**Task instructions**: The output must match the entries below exactly, with pictures removed.

**Provided records**:
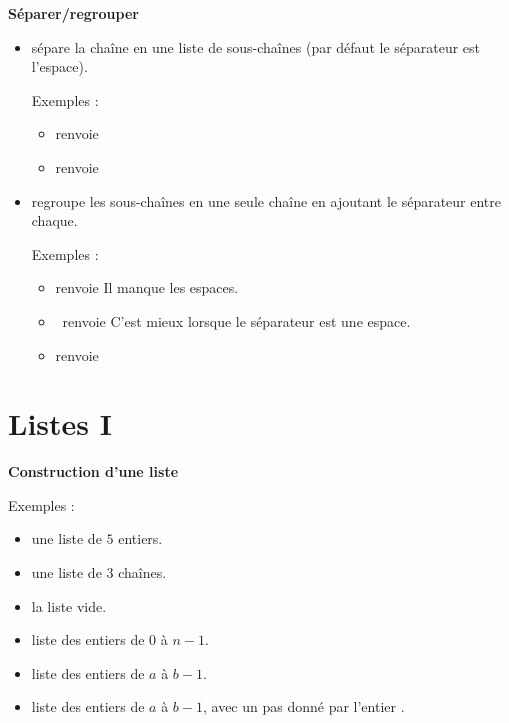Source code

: \documentclass[11pt,class=report,crop=false]{standalone}
\begin{document}
\bigskip

\textbf{Séparer/regrouper}

\begin{itemize}
  \item {} \quad sépare la chaîne en une liste de sous-chaînes (par défaut le séparateur est l'espace).
  
  Exemples : 
  \begin{itemize}  
    \item {} \quad renvoie 
    \item {} \quad renvoie \ci{['12.5', '17.5', '18']}
  \end{itemize}   
  
   \item {} \quad regroupe les sous-chaînes en une seule chaîne en ajoutant le séparateur entre chaque.

   Exemples :
  \begin{itemize}  
    \item {} \quad renvoie  Il manque les espaces.
    \item {} \ renvoie    C'est mieux lorsque le séparateur est une espace.
    \item {}  renvoie
    
  \end{itemize} 
  
  

\end{itemize}


\section{Listes I}

\textbf{Construction d'une liste}

Exemples :
\begin{itemize}
    \item {} \quad une liste de $5$ entiers.
    \item {} \quad une liste de $3$ chaînes.
    \item {} \quad la liste vide.
    \item {} \quad liste des entiers de $0$ à $n-1$.
    \item {} \quad liste des entiers de $a$ à $b-1$.
    \item {} \quad liste des entiers de $a$ à $b-1$, avec un pas donné par l'entier .
  \end{itemize}
  
\end{document}
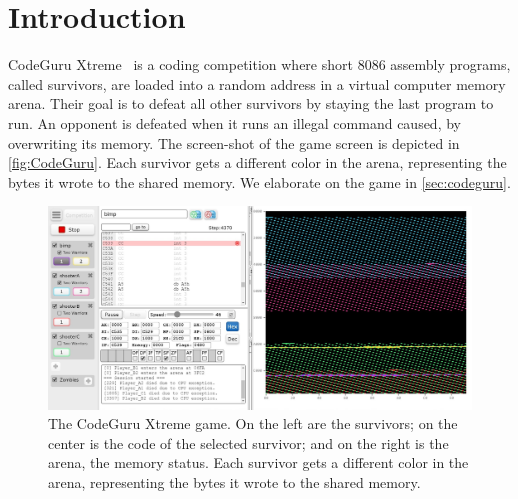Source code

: \documentclass[dvipsnames, format=sigconf]{acmart}
\begin{document}
\maketitle

\section{Introduction}
CodeGuru Xtreme~\cite{codeguru_repo} is a coding competition where short 8086 assembly programs, called survivors, are loaded into a random address in a virtual computer memory arena. Their goal is to defeat all other survivors by staying the last program to run. An opponent is defeated when it runs an illegal command caused, \eg by overwriting its memory. The screen-shot of the game screen is depicted in \autoref{fig:CodeGuru}. Each survivor gets a different color in the arena, representing the bytes it wrote to the shared memory. We elaborate on the game in \autoref{sec:codeguru}.

\begin{figure}
  \centering
\includegraphics[width=\linewidth]{images/memory_use.jpg} 
  \caption{The CodeGuru Xtreme game. On the left are the survivors; on the center is the code of the selected survivor; and on the right is the arena, \ie the memory status. Each survivor gets a different color in the arena, representing the bytes it wrote to the shared memory.}
  \label{fig:CodeGuru}
\end{figure}
\end{document}
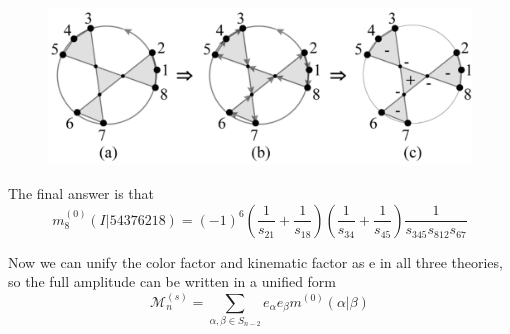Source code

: \documentclass{beamer}
\begin{document}
\begin{frame}
    
    \begin{figure}
        \centering
        \includegraphics[width=1\linewidth]{6.png}
    \end{figure}
    The final answer is that
    \begin{equation*}
        m_8^{(0)}(I|54376218)=(-1)^6\left(\frac{1}{s_{21}}+\frac{1}{s_{18}}\right)\left(\frac{1}{s_{34}}+\frac{1}{s_{45}}\right)\frac{1}{s_{345}s_{812}s_{67}}
    \end{equation*}
\end{frame}
\begin{frame}
    Now we can unify the color factor and kinematic factor as e in all three theories, so the full amplitude can be written in a unified form
    \begin{equation*}
       \mathcal{M}_n^{(s)}=\sum_{\alpha,\beta\in S_{n-2}}e_\alpha e_\beta m^{(0)}(\alpha|\beta)
    \end{equation*}
\end{frame}
\end{document}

**Response to this exercise**:
Source code

: \documentclass[11pt,class=report,crop=false]{standalone}
\begin{document}
\bigskip

\textbf{Séparer/regrouper}

\begin{itemize}
  \item {} \quad sépare la chaîne en une liste de sous-chaînes (par défaut le séparateur est l'espace).
  
  Exemples : 
  \begin{itemize}  
    \item {} \quad renvoie 
    \item {} \quad renvoie \ci{['12.5', '17.5', '18']}
  \end{itemize}   
  
   \item {} \quad regroupe les sous-chaînes en une seule chaîne en ajoutant le séparateur entre chaque.

   Exemples :
  \begin{itemize}  
    \item {} \quad renvoie  Il manque les espaces.
    \item {} \ renvoie    C'est mieux lorsque le séparateur est une espace.
    \item {}  renvoie
    
  \end{itemize} 
  
  

\end{itemize}


\section{Listes I}

\textbf{Construction d'une liste}

Exemples :
\begin{itemize}
    \item {} \quad une liste de $5$ entiers.
    \item {} \quad une liste de $3$ chaînes.
    \item {} \quad la liste vide.
    \item {} \quad liste des entiers de $0$ à $n-1$.
    \item {} \quad liste des entiers de $a$ à $b-1$.
    \item {} \quad liste des entiers de $a$ à $b-1$, avec un pas donné par l'entier .
  \end{itemize}
  
\end{document}
Source code

: \documentclass[dvipsnames, format=sigconf]{acmart}
\begin{document}
\maketitle

\section{Introduction}
CodeGuru Xtreme~\cite{codeguru_repo} is a coding competition where short 8086 assembly programs, called survivors, are loaded into a random address in a virtual computer memory arena. Their goal is to defeat all other survivors by staying the last program to run. An opponent is defeated when it runs an illegal command caused, \eg by overwriting its memory. The screen-shot of the game screen is depicted in \autoref{fig:CodeGuru}. Each survivor gets a different color in the arena, representing the bytes it wrote to the shared memory. We elaborate on the game in \autoref{sec:codeguru}.

\begin{figure}
  \centering
\includegraphics[width=\linewidth]{images/memory_use.jpg} 
  \caption{The CodeGuru Xtreme game. On the left are the survivors; on the center is the code of the selected survivor; and on the right is the arena, \ie the memory status. Each survivor gets a different color in the arena, representing the bytes it wrote to the shared memory.}
  \label{fig:CodeGuru}
\end{figure}
\end{document}
Source code

: \documentclass{beamer}
\begin{document}
\begin{frame}
    
    \begin{figure}
        \centering
        \includegraphics[width=1\linewidth]{6.png}
    \end{figure}
    The final answer is that
    \begin{equation*}
        m_8^{(0)}(I|54376218)=(-1)^6\left(\frac{1}{s_{21}}+\frac{1}{s_{18}}\right)\left(\frac{1}{s_{34}}+\frac{1}{s_{45}}\right)\frac{1}{s_{345}s_{812}s_{67}}
    \end{equation*}
\end{frame}
\begin{frame}
    Now we can unify the color factor and kinematic factor as e in all three theories, so the full amplitude can be written in a unified form
    \begin{equation*}
       \mathcal{M}_n^{(s)}=\sum_{\alpha,\beta\in S_{n-2}}e_\alpha e_\beta m^{(0)}(\alpha|\beta)
    \end{equation*}
\end{frame}
\end{document}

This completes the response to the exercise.